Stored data

◇ ◇ ◇ ◇ ◇

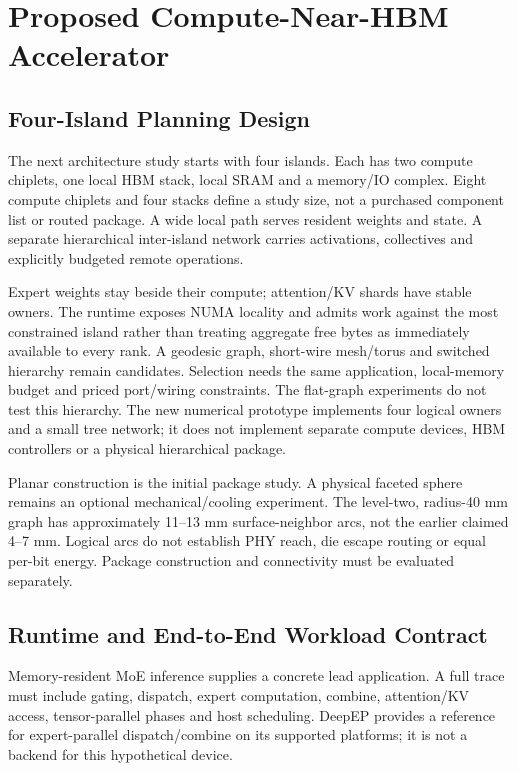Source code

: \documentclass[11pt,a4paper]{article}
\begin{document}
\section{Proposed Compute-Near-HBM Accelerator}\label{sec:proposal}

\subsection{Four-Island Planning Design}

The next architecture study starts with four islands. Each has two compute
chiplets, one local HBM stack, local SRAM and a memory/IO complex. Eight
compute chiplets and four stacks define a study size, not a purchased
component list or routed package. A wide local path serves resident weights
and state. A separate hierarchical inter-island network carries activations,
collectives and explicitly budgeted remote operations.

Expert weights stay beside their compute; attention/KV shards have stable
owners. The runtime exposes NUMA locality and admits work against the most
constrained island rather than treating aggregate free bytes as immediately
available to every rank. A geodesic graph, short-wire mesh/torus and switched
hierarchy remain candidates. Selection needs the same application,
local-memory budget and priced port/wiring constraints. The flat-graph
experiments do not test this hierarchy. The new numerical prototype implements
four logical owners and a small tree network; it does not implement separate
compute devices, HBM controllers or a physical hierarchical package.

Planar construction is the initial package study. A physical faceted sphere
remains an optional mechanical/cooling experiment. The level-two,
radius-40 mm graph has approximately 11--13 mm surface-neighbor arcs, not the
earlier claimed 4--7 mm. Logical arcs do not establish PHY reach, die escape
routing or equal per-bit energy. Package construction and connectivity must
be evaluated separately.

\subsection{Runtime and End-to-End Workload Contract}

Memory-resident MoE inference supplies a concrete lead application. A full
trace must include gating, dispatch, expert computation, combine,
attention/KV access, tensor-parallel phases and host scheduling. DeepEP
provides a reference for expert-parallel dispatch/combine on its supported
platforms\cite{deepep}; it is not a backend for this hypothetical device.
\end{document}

◇ ◇ ◇ ◇ ◇

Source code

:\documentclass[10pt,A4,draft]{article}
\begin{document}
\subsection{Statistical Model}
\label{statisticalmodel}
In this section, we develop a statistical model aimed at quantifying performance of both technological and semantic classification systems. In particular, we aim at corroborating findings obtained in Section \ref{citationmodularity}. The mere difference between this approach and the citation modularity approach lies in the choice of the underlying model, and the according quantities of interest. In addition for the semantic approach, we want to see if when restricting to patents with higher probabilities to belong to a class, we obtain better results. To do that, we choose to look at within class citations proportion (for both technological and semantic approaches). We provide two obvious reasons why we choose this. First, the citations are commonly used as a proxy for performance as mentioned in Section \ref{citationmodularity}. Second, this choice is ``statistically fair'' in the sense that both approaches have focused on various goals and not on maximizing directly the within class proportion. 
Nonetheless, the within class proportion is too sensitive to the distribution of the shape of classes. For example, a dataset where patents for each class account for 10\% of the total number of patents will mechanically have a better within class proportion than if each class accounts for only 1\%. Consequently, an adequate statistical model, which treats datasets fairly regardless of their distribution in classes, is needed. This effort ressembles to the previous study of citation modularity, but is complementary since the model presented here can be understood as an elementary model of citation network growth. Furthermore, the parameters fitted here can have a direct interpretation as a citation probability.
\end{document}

◇ ◇ ◇ ◇ ◇

- _Directions for this task_
From the records above, give again exactly the lines running from the line with "available to every" to the line with "trace must include", inclusive.

- _The answer_
available to every rank. A geodesic graph, short-wire mesh/torus and switched
hierarchy remain candidates. Selection needs the same application,
local-memory budget and priced port/wiring constraints. The flat-graph
experiments do not test this hierarchy. The new numerical prototype implements
four logical owners and a small tree network; it does not implement separate
compute devices, HBM controllers or a physical hierarchical package.

Planar construction is the initial package study. A physical faceted sphere
remains an optional mechanical/cooling experiment. The level-two,
radius-40 mm graph has approximately 11--13 mm surface-neighbor arcs, not the
earlier claimed 4--7 mm. Logical arcs do not establish PHY reach, die escape
routing or equal per-bit energy. Package construction and connectivity must
be evaluated separately.

\subsection{Runtime and End-to-End Workload Contract}

Memory-resident MoE inference supplies a concrete lead application. A full
trace must include gating, dispatch, expert computation, combine,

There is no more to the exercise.